TASK OBJECTIVE
In the data below, which lines hold the word "minipage"? Copy them.
··· DATA ···
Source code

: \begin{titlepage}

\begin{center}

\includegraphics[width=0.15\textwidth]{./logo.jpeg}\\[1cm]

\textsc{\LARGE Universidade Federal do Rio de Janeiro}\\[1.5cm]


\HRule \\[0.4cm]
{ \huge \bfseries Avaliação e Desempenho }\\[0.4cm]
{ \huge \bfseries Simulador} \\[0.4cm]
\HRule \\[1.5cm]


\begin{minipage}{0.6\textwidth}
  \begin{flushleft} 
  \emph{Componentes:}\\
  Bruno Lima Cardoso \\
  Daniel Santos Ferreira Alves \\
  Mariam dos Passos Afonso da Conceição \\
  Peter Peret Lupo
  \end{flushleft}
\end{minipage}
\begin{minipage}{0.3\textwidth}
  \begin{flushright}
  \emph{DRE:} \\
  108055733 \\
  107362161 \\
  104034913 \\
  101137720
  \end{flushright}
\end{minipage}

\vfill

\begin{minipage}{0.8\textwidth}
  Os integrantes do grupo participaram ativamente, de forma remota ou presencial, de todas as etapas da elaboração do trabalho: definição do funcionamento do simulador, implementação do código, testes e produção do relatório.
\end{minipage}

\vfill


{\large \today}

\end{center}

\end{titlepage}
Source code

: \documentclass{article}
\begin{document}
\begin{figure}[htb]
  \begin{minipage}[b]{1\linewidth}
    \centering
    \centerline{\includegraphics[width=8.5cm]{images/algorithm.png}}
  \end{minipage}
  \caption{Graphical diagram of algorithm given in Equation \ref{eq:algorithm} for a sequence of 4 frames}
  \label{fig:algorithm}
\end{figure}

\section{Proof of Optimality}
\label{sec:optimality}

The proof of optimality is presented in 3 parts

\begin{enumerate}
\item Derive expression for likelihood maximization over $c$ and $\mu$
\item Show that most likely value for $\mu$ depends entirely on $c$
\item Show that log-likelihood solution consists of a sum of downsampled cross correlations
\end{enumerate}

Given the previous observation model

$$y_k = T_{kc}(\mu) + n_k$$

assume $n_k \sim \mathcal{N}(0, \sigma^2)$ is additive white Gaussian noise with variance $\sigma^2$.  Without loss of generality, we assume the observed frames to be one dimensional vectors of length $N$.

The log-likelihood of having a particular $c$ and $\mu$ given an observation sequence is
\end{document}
···
SOLUTION TO THE PROBLEM
\begin{minipage}{0.6\textwidth}
\end{minipage}
\begin{minipage}{0.3\textwidth}
\end{minipage}
\begin{minipage}{0.8\textwidth}
\end{minipage}
  \begin{minipage}[b]{1\linewidth}
  \end{minipage}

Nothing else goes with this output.